“My only interest … was that I wanted to be a teacher”

Leif Nilsson

A life of dazzling experiences


Text by Andrew Howitt  /  Photos by Chris Lloyd

In northern Sweden, there is a small town called Lycksele that is frequently treated to the dazzling light shows of the Aurora Borealis. Leif Nilsson, general manager for Asia–Pacific at Scandinavian Airlines (SAS), was fortunate enough to grow up beneath this radiant spectacle.

We get to enjoy the Northern Lights — that Japanese people pay so much to go and see — and we have it every night,” he says. “We could play hockey on the street because the light was so strong. There weren’t that many street lights, but you could see the whole street very clearly.”

When Nilsson was 12 years old, he left Lycksele and moved with his family to Stockholm. After university and military service, he completed a Master’s course in business, economics and social studies and then spent a year specialising in teaching at Uppsala University.

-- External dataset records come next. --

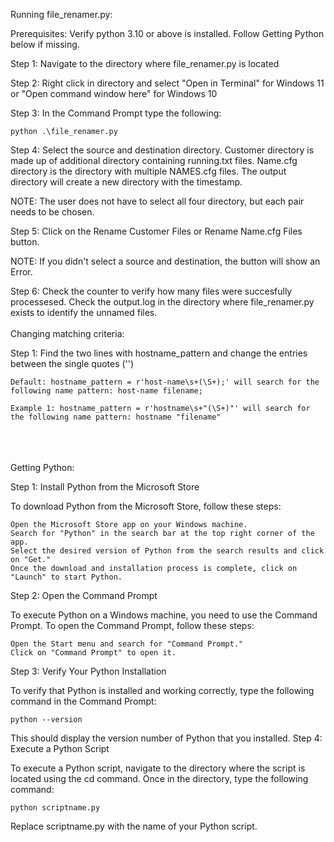 Running file_renamer.py:

Prerequisites: Verify python 3.10 or above is installed. Follow Getting Python below if missing. 

Step 1: Navigate to the directory where file_renamer.py is located

Step 2: Right click in directory and select "Open in Terminal" for Windows 11 or "Open command window here" for Windows 10 

Step 3: In the Command Prompt type the following:

	python .\file_renamer.py
	  
Step 4: Select the source and destination directory. Customer directory is made up of additional directory containing running.txt files. Name.cfg directory is the directory with multiple NAMES.cfg files. The output directory will create a new directory with the timestamp. 

NOTE: The user does not have to select all four directory, but each pair needs to be chosen.

Step 5: Click on the Rename Customer Files or Rename Name.cfg Files button.

NOTE: If you didn't select a source and destination, the button will show an Error.

Step 6: Check the counter to verify how many files were succesfully processesed. Check the output.log in the directory where file_renamer.py exists to identify the unnamed files.
<br>
<br>
Changing matching criteria:

Step 1: Find the two lines with hostname_pattern and change the entries between the single quotes ('') 
   
	Default: hostname_pattern = r'host-name\s+(\S+);' will search for the following name pattern: host-name filename; 
   
	Example 1: hostname_pattern = r'hostname\s+"(\S+)"' will search for the following name pattern: hostname "filename" 
<br>
<br>
<br>
Getting Python:

Step 1: Install Python from the Microsoft Store

To download Python from the Microsoft Store, follow these steps:

    Open the Microsoft Store app on your Windows machine.
    Search for "Python" in the search bar at the top right corner of the app.
    Select the desired version of Python from the search results and click on "Get."
    Once the download and installation process is complete, click on "Launch" to start Python.

Step 2: Open the Command Prompt

To execute Python on a Windows machine, you need to use the Command Prompt. To open the Command Prompt, follow these steps:

    Open the Start menu and search for "Command Prompt."
    Click on "Command Prompt" to open it.

Step 3: Verify Your Python Installation

To verify that Python is installed and working correctly, type the following command in the Command Prompt:

    python --version 

This should display the version number of Python that you installed.
Step 4: Execute a Python Script

To execute a Python script, navigate to the directory where the script is located using the cd command. Once in the directory, type the following command:

    python scriptname.py

Replace scriptname.py with the name of your Python script.

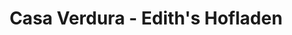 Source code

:---
title: "Casa Verdura - Edith's Hofladen"
url: /ludwigshafen-am-rhein/casa-verdura-ediths-hofladen/
shop: Hofladen
--- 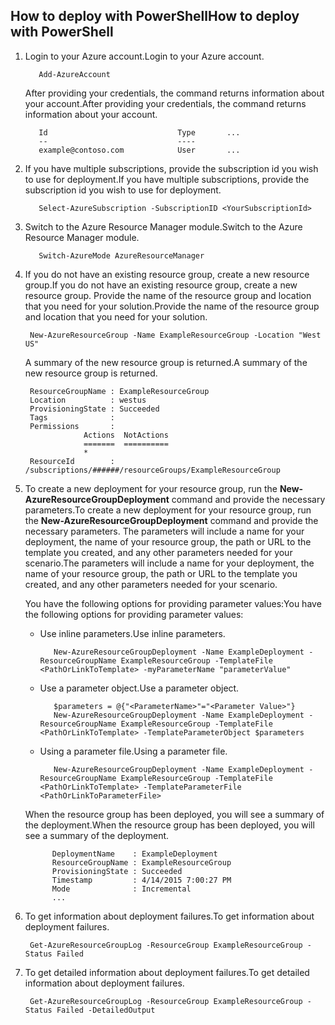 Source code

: ## <a name="how-to-deploy-with-powershell"></a><span data-ttu-id="ddfc8-101">How to deploy with PowerShell</span><span class="sxs-lookup"><span data-stu-id="ddfc8-101">How to deploy with PowerShell</span></span>
1. <span data-ttu-id="ddfc8-102">Login to your Azure account.</span><span class="sxs-lookup"><span data-stu-id="ddfc8-102">Login to your Azure account.</span></span>
   
          Add-AzureAccount
   
   <span data-ttu-id="ddfc8-103">After providing your credentials, the command returns information about your account.</span><span class="sxs-lookup"><span data-stu-id="ddfc8-103">After providing your credentials, the command returns information about your account.</span></span>
   
          Id                             Type       ...
          --                             ----    
          example@contoso.com            User       ...   
2. <span data-ttu-id="ddfc8-104">If you have multiple subscriptions, provide the subscription id you wish to use for deployment.</span><span class="sxs-lookup"><span data-stu-id="ddfc8-104">If you have multiple subscriptions, provide the subscription id you wish to use for deployment.</span></span> 
   
          Select-AzureSubscription -SubscriptionID <YourSubscriptionId>
3. <span data-ttu-id="ddfc8-105">Switch to the Azure Resource Manager module.</span><span class="sxs-lookup"><span data-stu-id="ddfc8-105">Switch to the Azure Resource Manager module.</span></span>
   
          Switch-AzureMode AzureResourceManager
4. <span data-ttu-id="ddfc8-106">If you do not have an existing resource group, create a new resource group.</span><span class="sxs-lookup"><span data-stu-id="ddfc8-106">If you do not have an existing resource group, create a new resource group.</span></span> <span data-ttu-id="ddfc8-107">Provide the name of the resource group and location that you need for your solution.</span><span class="sxs-lookup"><span data-stu-id="ddfc8-107">Provide the name of the resource group and location that you need for your solution.</span></span>
   
        New-AzureResourceGroup -Name ExampleResourceGroup -Location "West US"
   
   <span data-ttu-id="ddfc8-108">A summary of the new resource group is returned.</span><span class="sxs-lookup"><span data-stu-id="ddfc8-108">A summary of the new resource group is returned.</span></span>
   
        ResourceGroupName : ExampleResourceGroup
        Location          : westus
        ProvisioningState : Succeeded
        Tags              :
        Permissions       :
                    Actions  NotActions
                    =======  ==========
                    *
        ResourceId        : /subscriptions/######/resourceGroups/ExampleResourceGroup
5. <span data-ttu-id="ddfc8-109">To create a new deployment for your resource group, run the **New-AzureResourceGroupDeployment** command and provide the necessary parameters.</span><span class="sxs-lookup"><span data-stu-id="ddfc8-109">To create a new deployment for your resource group, run the **New-AzureResourceGroupDeployment** command and provide the necessary parameters.</span></span> <span data-ttu-id="ddfc8-110">The parameters will include a name for your deployment, the name of your resource group, the path or URL to the template you created, and any other parameters needed for your scenario.</span><span class="sxs-lookup"><span data-stu-id="ddfc8-110">The parameters will include a name for your deployment, the name of your resource group, the path or URL to the template you created, and any other parameters needed for your scenario.</span></span> 
   
   <span data-ttu-id="ddfc8-111">You have the following options for providing parameter values:</span><span class="sxs-lookup"><span data-stu-id="ddfc8-111">You have the following options for providing parameter values:</span></span> 
   
   * <span data-ttu-id="ddfc8-112">Use inline parameters.</span><span class="sxs-lookup"><span data-stu-id="ddfc8-112">Use inline parameters.</span></span>
     
            New-AzureResourceGroupDeployment -Name ExampleDeployment -ResourceGroupName ExampleResourceGroup -TemplateFile <PathOrLinkToTemplate> -myParameterName "parameterValue"
   * <span data-ttu-id="ddfc8-113">Use a parameter object.</span><span class="sxs-lookup"><span data-stu-id="ddfc8-113">Use a parameter object.</span></span>
     
            $parameters = @{"<ParameterName>"="<Parameter Value>"}
            New-AzureResourceGroupDeployment -Name ExampleDeployment -ResourceGroupName ExampleResourceGroup -TemplateFile <PathOrLinkToTemplate> -TemplateParameterObject $parameters
   * <span data-ttu-id="ddfc8-114">Using a parameter file.</span><span class="sxs-lookup"><span data-stu-id="ddfc8-114">Using a parameter file.</span></span>
     
            New-AzureResourceGroupDeployment -Name ExampleDeployment -ResourceGroupName ExampleResourceGroup -TemplateFile <PathOrLinkToTemplate> -TemplateParameterFile <PathOrLinkToParameterFile>
   
   <span data-ttu-id="ddfc8-115">When the resource group has been deployed, you will see a summary of the deployment.</span><span class="sxs-lookup"><span data-stu-id="ddfc8-115">When the resource group has been deployed, you will see a summary of the deployment.</span></span>
   
             DeploymentName    : ExampleDeployment
             ResourceGroupName : ExampleResourceGroup
             ProvisioningState : Succeeded
             Timestamp         : 4/14/2015 7:00:27 PM
             Mode              : Incremental
             ...
6. <span data-ttu-id="ddfc8-116">To get information about deployment failures.</span><span class="sxs-lookup"><span data-stu-id="ddfc8-116">To get information about deployment failures.</span></span>
   
        Get-AzureResourceGroupLog -ResourceGroup ExampleResourceGroup -Status Failed
7. <span data-ttu-id="ddfc8-117">To get detailed information about deployment failures.</span><span class="sxs-lookup"><span data-stu-id="ddfc8-117">To get detailed information about deployment failures.</span></span>
   
        Get-AzureResourceGroupLog -ResourceGroup ExampleResourceGroup -Status Failed -DetailedOutput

“My only interest, after finishing military service, was that I wanted to be a teacher,” he states. “I got my licence to teach and taught economics at a high school for two years.”

Nilsson had a strong theoretical foundation in finance and business, but when an opportunity arose at SAS, he thought a couple of years at a company would be a good way to get some practical experience in his field — before returning to the classroom a better-informed teacher. However, his experience in the business world ended up dazzling him more than he could have imagined.

“After one year, I said, ‘Please take back my books and everything, I don’t need them anymore’. It was so fantastic to work at the company,” Nilsson says. “I closed the door on my teaching career and moved into SAS.”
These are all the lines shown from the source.